━━━━━ MATERIAL FOR THIS TASK ━━━━━
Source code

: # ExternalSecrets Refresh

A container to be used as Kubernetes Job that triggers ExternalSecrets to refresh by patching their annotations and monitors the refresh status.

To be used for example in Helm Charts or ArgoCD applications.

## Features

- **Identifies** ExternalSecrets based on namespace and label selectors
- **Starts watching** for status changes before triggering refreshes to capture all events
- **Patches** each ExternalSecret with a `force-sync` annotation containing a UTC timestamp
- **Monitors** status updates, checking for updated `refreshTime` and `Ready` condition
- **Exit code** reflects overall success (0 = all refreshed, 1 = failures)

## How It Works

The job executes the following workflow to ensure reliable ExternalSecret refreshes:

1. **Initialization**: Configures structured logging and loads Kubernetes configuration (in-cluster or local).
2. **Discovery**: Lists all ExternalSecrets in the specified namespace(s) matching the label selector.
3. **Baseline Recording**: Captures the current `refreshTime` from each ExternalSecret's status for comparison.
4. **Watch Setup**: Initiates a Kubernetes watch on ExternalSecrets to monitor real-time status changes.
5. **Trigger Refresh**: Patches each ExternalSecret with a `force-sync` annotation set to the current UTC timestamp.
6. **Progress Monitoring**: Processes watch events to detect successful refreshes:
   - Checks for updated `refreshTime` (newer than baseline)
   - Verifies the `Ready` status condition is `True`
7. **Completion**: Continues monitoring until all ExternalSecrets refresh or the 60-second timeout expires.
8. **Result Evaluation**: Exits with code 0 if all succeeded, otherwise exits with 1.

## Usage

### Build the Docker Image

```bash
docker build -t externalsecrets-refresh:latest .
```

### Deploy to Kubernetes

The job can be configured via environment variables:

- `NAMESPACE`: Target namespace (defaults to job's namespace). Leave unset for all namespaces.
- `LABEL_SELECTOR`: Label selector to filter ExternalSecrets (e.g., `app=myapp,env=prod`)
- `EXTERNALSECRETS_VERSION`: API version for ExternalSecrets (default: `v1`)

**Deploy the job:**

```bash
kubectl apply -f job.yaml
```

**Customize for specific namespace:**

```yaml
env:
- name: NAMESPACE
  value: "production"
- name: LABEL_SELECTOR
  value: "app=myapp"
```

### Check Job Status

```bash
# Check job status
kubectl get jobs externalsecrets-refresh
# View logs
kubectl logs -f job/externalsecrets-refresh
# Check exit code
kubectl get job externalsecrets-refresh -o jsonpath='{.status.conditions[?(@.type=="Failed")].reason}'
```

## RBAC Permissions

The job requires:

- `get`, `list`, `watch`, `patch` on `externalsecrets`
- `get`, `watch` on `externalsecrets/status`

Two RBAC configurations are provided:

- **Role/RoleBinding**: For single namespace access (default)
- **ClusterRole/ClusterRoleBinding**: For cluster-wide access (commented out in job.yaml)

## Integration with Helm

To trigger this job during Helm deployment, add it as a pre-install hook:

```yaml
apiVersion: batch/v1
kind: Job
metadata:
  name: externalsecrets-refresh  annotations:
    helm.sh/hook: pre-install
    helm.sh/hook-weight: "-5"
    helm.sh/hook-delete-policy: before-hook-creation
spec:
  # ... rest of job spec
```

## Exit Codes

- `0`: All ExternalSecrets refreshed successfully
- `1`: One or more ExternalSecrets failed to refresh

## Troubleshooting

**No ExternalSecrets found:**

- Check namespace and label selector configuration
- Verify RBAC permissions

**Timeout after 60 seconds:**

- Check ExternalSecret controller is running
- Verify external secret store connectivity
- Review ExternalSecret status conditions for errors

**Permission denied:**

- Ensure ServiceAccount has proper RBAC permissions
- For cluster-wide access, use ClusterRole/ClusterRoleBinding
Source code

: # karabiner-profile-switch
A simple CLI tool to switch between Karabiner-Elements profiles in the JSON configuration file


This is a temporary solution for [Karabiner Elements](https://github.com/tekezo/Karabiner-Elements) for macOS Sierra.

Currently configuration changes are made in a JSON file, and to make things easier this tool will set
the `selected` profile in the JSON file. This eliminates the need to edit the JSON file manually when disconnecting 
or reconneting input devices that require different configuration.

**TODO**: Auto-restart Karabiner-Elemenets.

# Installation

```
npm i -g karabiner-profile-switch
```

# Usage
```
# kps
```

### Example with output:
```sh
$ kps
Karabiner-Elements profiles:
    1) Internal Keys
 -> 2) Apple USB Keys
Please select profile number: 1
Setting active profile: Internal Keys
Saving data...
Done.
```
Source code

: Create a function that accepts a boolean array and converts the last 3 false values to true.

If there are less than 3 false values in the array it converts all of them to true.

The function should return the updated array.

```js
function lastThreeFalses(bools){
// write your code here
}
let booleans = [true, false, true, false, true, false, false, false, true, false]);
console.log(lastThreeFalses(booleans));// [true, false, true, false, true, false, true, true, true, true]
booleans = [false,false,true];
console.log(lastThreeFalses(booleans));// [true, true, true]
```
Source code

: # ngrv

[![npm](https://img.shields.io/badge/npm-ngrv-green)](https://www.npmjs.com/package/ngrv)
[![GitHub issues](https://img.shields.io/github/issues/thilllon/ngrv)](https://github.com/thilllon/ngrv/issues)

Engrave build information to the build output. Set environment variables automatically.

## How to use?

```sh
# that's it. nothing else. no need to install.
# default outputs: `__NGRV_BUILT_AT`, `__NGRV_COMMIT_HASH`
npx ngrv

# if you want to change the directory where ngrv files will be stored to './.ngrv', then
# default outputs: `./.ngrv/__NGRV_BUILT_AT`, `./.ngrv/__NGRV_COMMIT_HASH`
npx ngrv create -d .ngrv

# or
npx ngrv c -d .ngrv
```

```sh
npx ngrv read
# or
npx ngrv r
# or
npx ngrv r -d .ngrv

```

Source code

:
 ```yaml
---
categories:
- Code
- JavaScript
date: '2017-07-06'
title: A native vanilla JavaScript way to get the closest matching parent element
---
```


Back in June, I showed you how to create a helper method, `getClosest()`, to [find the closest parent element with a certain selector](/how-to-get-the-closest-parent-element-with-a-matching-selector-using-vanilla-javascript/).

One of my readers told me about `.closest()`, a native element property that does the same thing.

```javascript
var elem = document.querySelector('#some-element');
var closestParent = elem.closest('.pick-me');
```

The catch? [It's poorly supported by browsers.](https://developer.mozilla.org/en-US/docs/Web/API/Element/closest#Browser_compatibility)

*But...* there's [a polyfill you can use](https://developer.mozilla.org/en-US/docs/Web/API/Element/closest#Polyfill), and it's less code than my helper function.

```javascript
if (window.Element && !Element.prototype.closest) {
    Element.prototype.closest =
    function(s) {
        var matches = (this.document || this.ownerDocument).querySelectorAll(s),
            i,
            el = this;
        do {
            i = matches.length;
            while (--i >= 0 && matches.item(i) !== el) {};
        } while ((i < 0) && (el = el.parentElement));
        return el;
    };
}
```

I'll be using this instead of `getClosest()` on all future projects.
━━━━━
== PROBLEM DESCRIPTION ==
Please print the lines from the start of the records up to and including the line with "7. **Completion**: Continues", copying each one exactly and leaving out the rest.

== ANSWER SPACE ==
Source code

: # ExternalSecrets Refresh

A container to be used as Kubernetes Job that triggers ExternalSecrets to refresh by patching their annotations and monitors the refresh status.

To be used for example in Helm Charts or ArgoCD applications.

## Features

- **Identifies** ExternalSecrets based on namespace and label selectors
- **Starts watching** for status changes before triggering refreshes to capture all events
- **Patches** each ExternalSecret with a `force-sync` annotation containing a UTC timestamp
- **Monitors** status updates, checking for updated `refreshTime` and `Ready` condition
- **Exit code** reflects overall success (0 = all refreshed, 1 = failures)

## How It Works

The job executes the following workflow to ensure reliable ExternalSecret refreshes:

1. **Initialization**: Configures structured logging and loads Kubernetes configuration (in-cluster or local).
2. **Discovery**: Lists all ExternalSecrets in the specified namespace(s) matching the label selector.
3. **Baseline Recording**: Captures the current `refreshTime` from each ExternalSecret's status for comparison.
4. **Watch Setup**: Initiates a Kubernetes watch on ExternalSecrets to monitor real-time status changes.
5. **Trigger Refresh**: Patches each ExternalSecret with a `force-sync` annotation set to the current UTC timestamp.
6. **Progress Monitoring**: Processes watch events to detect successful refreshes:
   - Checks for updated `refreshTime` (newer than baseline)
   - Verifies the `Ready` status condition is `True`
7. **Completion**: Continues monitoring until all ExternalSecrets refresh or the 60-second timeout expires.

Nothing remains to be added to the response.